Without any admissible evidence showing that the defendants' legitimate reason for his termination was not the actual one, Casagrande's retaliation claim fails. He attempts to argue that the “changing justifications” for his termination are sufficient to show pretext. That the defendants ultimately based their termination of Casagrande on two incidents instead of the four incidents originally stated does not amount to a “changing justification.” As Casagrande admits, the defendants investigated the incidents and simply removed the two that were least supported. Removing two incidents from a four-incident list does not show that the remaining reasons or underlying concerns were pretextual. Moreover, Casagrande admitted in his deposition that most of the alleged performance issues occurred, though he attempted to explain the reasons for them or mitigating circumstances. The “changing justifications” argument therefore is without merit. Because Casagrande has made no other arguments on appeal regarding pretext, and because an argument not made on appeal is waived, City of Cleveland v. Ameriquest Mortgage Securities, Inc., 615 F.3d 496, 501 n.5 (6th Cir. 2010), the district court's award of summary judgment to the defendants on the retaliation claim should stand.3


For the foregoing reasons, I would affirm the district court's grant of summary judgment as to the retaliation claim and reverse as to the interference claim.

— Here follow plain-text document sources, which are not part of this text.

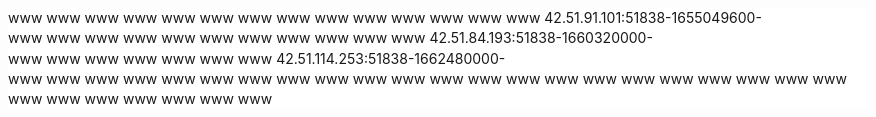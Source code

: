 www
www
www
www
www
www
www
www
www
www
www
www
www
www
42.51.91.101:51838-1655049600-<br>
www
www
www
www
www
www
www
www
www
www
www
42.51.84.193:51838-1660320000-<br>
www
www
www
www
www
www
www
42.51.114.253:51838-1662480000-<br>
www
www
www
www
www
www
www
www
www
www
www
www
www
www
www
www
www
www
www
www
www
www
www
www
www
www
www
www
www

1.   OhioHealth contends that Casagrande has raised his argument that OhioHealth violated the FMLA by providing inadequate notice for the first time on appeal. However, Casagrande does not appear to raise inadequate notice as an independent FMLA violation claim but, rather, to counter OhioHealth's argument that he failed to provide the medical certification that would trigger his right to reinstatement in January. He posits that OhioHealth “cannot avoid liability by arguing that Casagrande failed to comply with the regulations when [OhioHealth] failed first to properly notify Casagrande of the requirements and consequences it seeks to enforce.” We conclude that OhioHealth's attempt to cast the notice issue as a new claim is unpersuasive.

2.   The FMLA regulations use the term “fitness-for-duty certification,” 29 C.F.R. § 825.312, and OhioHealth uses “return-to-work release.” These terms appear to be interchangeable and are treated as such in this opinion.

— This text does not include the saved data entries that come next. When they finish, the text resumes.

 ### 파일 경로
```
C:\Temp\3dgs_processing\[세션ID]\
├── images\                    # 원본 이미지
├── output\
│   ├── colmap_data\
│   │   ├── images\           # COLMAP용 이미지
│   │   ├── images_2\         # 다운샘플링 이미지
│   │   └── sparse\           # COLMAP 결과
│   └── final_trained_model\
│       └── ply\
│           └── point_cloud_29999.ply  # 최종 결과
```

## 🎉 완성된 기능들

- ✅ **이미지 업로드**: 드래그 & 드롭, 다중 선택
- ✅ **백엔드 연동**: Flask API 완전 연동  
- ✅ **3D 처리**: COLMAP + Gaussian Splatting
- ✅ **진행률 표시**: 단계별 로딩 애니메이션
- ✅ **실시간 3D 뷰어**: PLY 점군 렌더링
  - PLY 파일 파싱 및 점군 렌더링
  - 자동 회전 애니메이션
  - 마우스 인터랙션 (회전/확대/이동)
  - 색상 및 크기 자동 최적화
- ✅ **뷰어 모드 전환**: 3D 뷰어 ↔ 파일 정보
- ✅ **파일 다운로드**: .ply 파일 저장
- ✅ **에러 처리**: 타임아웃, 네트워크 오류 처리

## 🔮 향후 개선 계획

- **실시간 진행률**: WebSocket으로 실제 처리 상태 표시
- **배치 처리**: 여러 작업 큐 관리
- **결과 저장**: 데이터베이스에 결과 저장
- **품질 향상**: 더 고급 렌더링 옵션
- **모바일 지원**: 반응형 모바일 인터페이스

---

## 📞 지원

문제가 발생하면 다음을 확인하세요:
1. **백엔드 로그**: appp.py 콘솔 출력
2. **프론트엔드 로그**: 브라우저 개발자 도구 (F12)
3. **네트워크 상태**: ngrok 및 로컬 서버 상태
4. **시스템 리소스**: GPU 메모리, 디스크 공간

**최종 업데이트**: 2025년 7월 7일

1.   The FMLA regulations use the term “fitness-for-duty certification,” 29 C.F.R. § 825.312, and OhioHealth uses “return-to-work release,” but these terms are interchangeable.

2.   FMLA retaliation claims fall under the familiar McDonnell Douglas framework. Edgar v. JAC Products, Inc., 443 F.3d 501, 508 (6th Cir. 2006).

3.   Furthermore, an inference of pretext does not follow from evidence that Casagrande had only one documented performance issue before his first leave of absence, but then received two written reprimands after returning from his first leave of absence, as well as several verbal reprimands and a written warning after returning from his second leave. Without Pappas's and Fluty's inadmissible testimony, the evidence in the record shows only that Casagrande was disciplined more often in the months leading up to his termination. Even viewed in the light most favorable to Casagrande, this evidence simply does not show that OhioHealth terminated Casagrande for any reason other than Casagrande's disregard for patient safety and failure to follow nursing policy.